一方、最近特に注目されているのが、キャリア各社の解約率である。第3四半期の結果を見ると、ドコモが0.72%(月率)と最も少なく、auが1.11%(月率)、ボーダフォンが17.6%(年率)という結果になっている。ボーダフォンの解約率が他社よりも高いが、これは第3世代携帯電話移行の苦境期であることが主な原因だ。また、同社はプリペイド契約の解約率が高い数値での上昇傾向にあり、ポストペイド契約の解約率は減少している。ボーダフォンの解約率の現況は、3G事業への移行と健全化に伴う“痛み”の1つと言える。
さらに数値の違いはあれど、各キャリアの解約率はすべて「低下」の方向で推移している。この傾向には、大きく2つの理由がある。
1つは各キャリアのMNPを前にした「囲い込み施策」が順調に機能し始めていること。特にドコモは減収減益を辞さず、囲い込みに繋がる料金改定やサービス強化を積極的に行っている。その結果が、極めて低い解約率に現れている。

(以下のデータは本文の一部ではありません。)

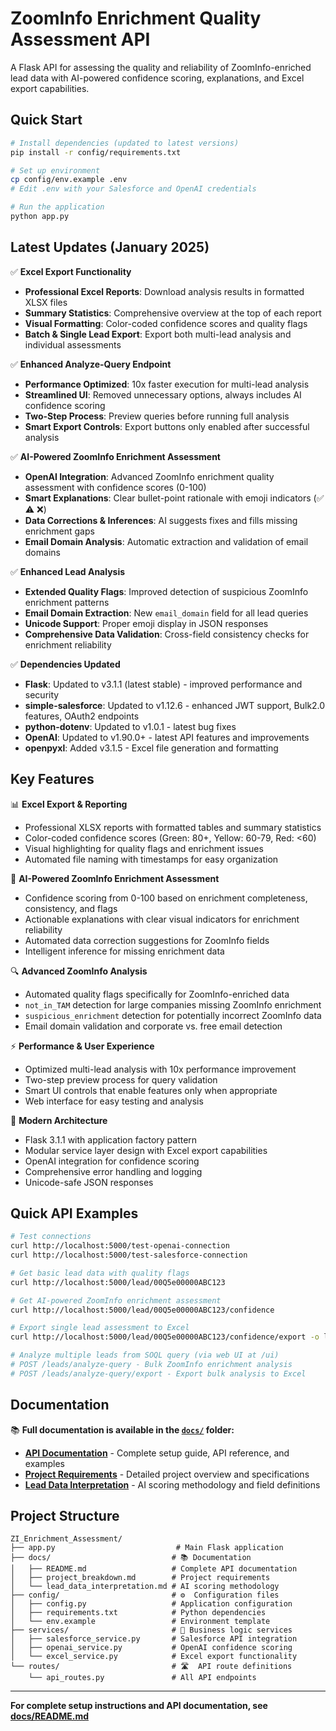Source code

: # ZoomInfo Enrichment Quality Assessment API

A Flask API for assessing the quality and reliability of ZoomInfo-enriched lead data with AI-powered confidence scoring, explanations, and Excel export capabilities.

## Quick Start

```bash
# Install dependencies (updated to latest versions)
pip install -r config/requirements.txt

# Set up environment
cp config/env.example .env
# Edit .env with your Salesforce and OpenAI credentials

# Run the application
python app.py
```

## Latest Updates (January 2025)

✅ **Excel Export Functionality**
- **Professional Excel Reports**: Download analysis results in formatted XLSX files
- **Summary Statistics**: Comprehensive overview at the top of each report
- **Visual Formatting**: Color-coded confidence scores and quality flags
- **Batch & Single Lead Export**: Export both multi-lead analysis and individual assessments

✅ **Enhanced Analyze-Query Endpoint**
- **Performance Optimized**: 10x faster execution for multi-lead analysis
- **Streamlined UI**: Removed unnecessary options, always includes AI confidence scoring
- **Two-Step Process**: Preview queries before running full analysis
- **Smart Export Controls**: Export buttons only enabled after successful analysis

✅ **AI-Powered ZoomInfo Enrichment Assessment**
- **OpenAI Integration**: Advanced ZoomInfo enrichment quality assessment with confidence scores (0-100)
- **Smart Explanations**: Clear bullet-point rationale with emoji indicators (✅ ⚠️ ❌)
- **Data Corrections & Inferences**: AI suggests fixes and fills missing enrichment gaps
- **Email Domain Analysis**: Automatic extraction and validation of email domains

✅ **Enhanced Lead Analysis**
- **Extended Quality Flags**: Improved detection of suspicious ZoomInfo enrichment patterns
- **Email Domain Extraction**: New `email_domain` field for all lead queries
- **Unicode Support**: Proper emoji display in JSON responses
- **Comprehensive Data Validation**: Cross-field consistency checks for enrichment reliability

✅ **Dependencies Updated**
- **Flask**: Updated to v3.1.1 (latest stable) - improved performance and security
- **simple-salesforce**: Updated to v1.12.6 - enhanced JWT support, Bulk2.0 features, OAuth2 endpoints
- **python-dotenv**: Updated to v1.0.1 - latest bug fixes
- **OpenAI**: Updated to v1.90.0+ - latest API features and improvements
- **openpyxl**: Added v3.1.5 - Excel file generation and formatting

## Key Features

📊 **Excel Export & Reporting**
- Professional XLSX reports with formatted tables and summary statistics
- Color-coded confidence scores (Green: 80+, Yellow: 60-79, Red: <60)
- Visual highlighting for quality flags and enrichment issues
- Automated file naming with timestamps for easy organization

🧠 **AI-Powered ZoomInfo Enrichment Assessment**
- Confidence scoring from 0-100 based on enrichment completeness, consistency, and flags
- Actionable explanations with clear visual indicators for enrichment reliability
- Automated data correction suggestions for ZoomInfo fields
- Intelligent inference for missing enrichment data

🔍 **Advanced ZoomInfo Analysis**
- Automated quality flags specifically for ZoomInfo-enriched data
- `not_in_TAM` detection for large companies missing ZoomInfo enrichment
- `suspicious_enrichment` detection for potentially incorrect ZoomInfo data
- Email domain validation and corporate vs. free email detection

⚡ **Performance & User Experience**
- Optimized multi-lead analysis with 10x performance improvement
- Two-step preview process for query validation
- Smart UI controls that enable features only when appropriate
- Web interface for easy testing and analysis

🚀 **Modern Architecture**
- Flask 3.1.1 with application factory pattern
- Modular service layer design with Excel export capabilities
- OpenAI integration for confidence scoring
- Comprehensive error handling and logging
- Unicode-safe JSON responses

## Quick API Examples

```bash
# Test connections
curl http://localhost:5000/test-openai-connection
curl http://localhost:5000/test-salesforce-connection

# Get basic lead data with quality flags
curl http://localhost:5000/lead/00Q5e00000ABC123

# Get AI-powered ZoomInfo enrichment assessment
curl http://localhost:5000/lead/00Q5e00000ABC123/confidence

# Export single lead assessment to Excel
curl http://localhost:5000/lead/00Q5e00000ABC123/confidence/export -o lead_assessment.xlsx

# Analyze multiple leads from SOQL query (via web UI at /ui)
# POST /leads/analyze-query - Bulk ZoomInfo enrichment analysis
# POST /leads/analyze-query/export - Export bulk analysis to Excel
```

## Documentation

📚 **Full documentation is available in the [`docs/`](docs/) folder:**

- **[API Documentation](docs/README.md)** - Complete setup guide, API reference, and examples
- **[Project Requirements](docs/project_breakdown.md)** - Detailed project overview and specifications
- **[Lead Data Interpretation](docs/lead_data_interpretation.md)** - AI scoring methodology and field definitions

## Project Structure

```
ZI_Enrichment_Assessment/
├── app.py                           # Main Flask application
├── docs/                           # 📚 Documentation
│   ├── README.md                   # Complete API documentation
│   ├── project_breakdown.md        # Project requirements
│   └── lead_data_interpretation.md # AI scoring methodology
├── config/                         # ⚙️  Configuration files
│   ├── config.py                   # Application configuration
│   ├── requirements.txt            # Python dependencies
│   └── env.example                 # Environment template
├── services/                       # 🔧 Business logic services
│   ├── salesforce_service.py       # Salesforce API integration
│   ├── openai_service.py           # OpenAI confidence scoring
│   └── excel_service.py            # Excel export functionality
└── routes/                         # 🛣️  API route definitions
    └── api_routes.py               # All API endpoints
```

---

**For complete setup instructions and API documentation, see [docs/README.md](docs/README.md)** 
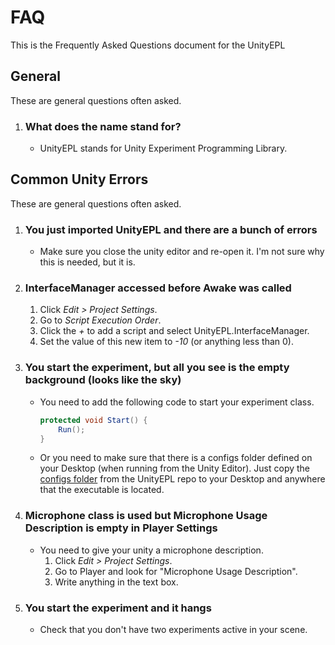 # FAQ

This is the Frequently Asked Questions document for the UnityEPL

## General

These are general questions often asked.

1. ### What does the name stand for?

    - UnityEPL stands for Unity Experiment Programming Library.

## Common Unity Errors

These are general questions often asked.

1. ### You just imported UnityEPL and there are a bunch of errors

    - Make sure you close the unity editor and re-open it. I'm not sure why this is needed, but it is.

1. ### InterfaceManager accessed before Awake was called

    1. Click *Edit > Project Settings*.
    1. Go to *Script Execution Order*.
    1. Click the *+* to add a script and select UnityEPL.InterfaceManager.
    1. Set the value of this new item to *-10* (or anything less than 0).

1. ### You start the experiment, but all you see is the empty background (looks like the sky)

    - You need to add the following code to start your experiment class.

        ```csharp
        protected void Start() {
            Run();
        }
        ```

    - Or you need to make sure that there is a configs folder defined on your Desktop (when running from the Unity Editor). Just copy the [configs folder](https://github.com/BruskaTech/UnityEPL/tree/main/configs) from the UnityEPL repo to your Desktop and anywhere that the executable is located.

1. ### Microphone class is used but Microphone Usage Description is empty in Player Settings

    - You need to give your unity a microphone description.
        1. Click *Edit > Project Settings*.
        1. Go to Player and look for "Microphone Usage Description".
        1. Write anything in the text box.

1. ### You start the experiment and it hangs

    - Check that you don't have two experiments active in your scene.
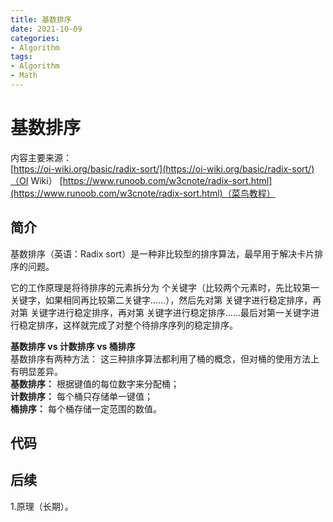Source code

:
 ```yaml
---
title: 基数排序
date: 2021-10-09
categories: 
- Algorithm
tags: 
- Algorithm
- Math
---
```

# 基数排序  
内容主要来源：  
[https://oi-wiki.org/basic/radix-sort/](https://oi-wiki.org/basic/radix-sort/)（OI Wiki）
[https://www.runoob.com/w3cnote/radix-sort.html](https://www.runoob.com/w3cnote/radix-sort.html)（菜鸟教程）  
## 简介  
基数排序（英语：Radix sort）是一种非比较型的排序算法，最早用于解决卡片排序的问题。

它的工作原理是将待排序的元素拆分为  个关键字（比较两个元素时，先比较第一关键字，如果相同再比较第二关键字……），然后先对第  关键字进行稳定排序，再对第  关键字进行稳定排序，再对第  关键字进行稳定排序……最后对第一关键字进行稳定排序，这样就完成了对整个待排序序列的稳定排序。  

**基数排序 vs 计数排序 vs 桶排序**  
基数排序有两种方法：
这三种排序算法都利用了桶的概念，但对桶的使用方法上有明显差异。  
**基数排序：** 根据键值的每位数字来分配桶；  
**计数排序：** 每个桶只存储单一键值；  
**桶排序：** 每个桶存储一定范围的数值。  
## 代码


## 后续
1.原理（长期）。









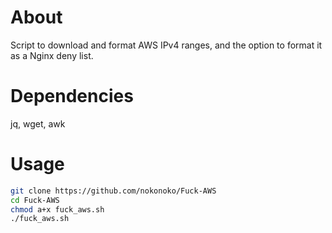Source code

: # About
Script to download and format AWS IPv4 ranges, and the option to format it as a Nginx deny list.

# Dependencies
jq, wget, awk

# Usage
```bash
git clone https://github.com/nokonoko/Fuck-AWS
cd Fuck-AWS
chmod a+x fuck_aws.sh
./fuck_aws.sh
```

もう1つの理由が、MNPの認知がユーザーに与える影響だ。すでに一般マスコミを通じて、今年MNPが始まることは一般消費者に伝わり始めている。これが現時点での解約・キャリア変更を減少させている可能性が高い。実際、筆者が関わったクローズドな市場調査でも、MNPの認知度が高いユーザーほど、キャリアの乗り換えを控えるという傾向が見られた。特に法人・ビジネスユーザーでこの傾向は顕著だ。
現時点における解約率の低さは、嵐の前の静けさという側面がある。MNPに向かう中で、解約率は減少していくのが自然な流れだ。逆にMNP前に解約率減少のペースが著しく落ちたり、上昇傾向が見られたら、そのキャリアにとっては危険な兆候である。解約率の一点を取ってみても、MNPの戦いは静かに進展している。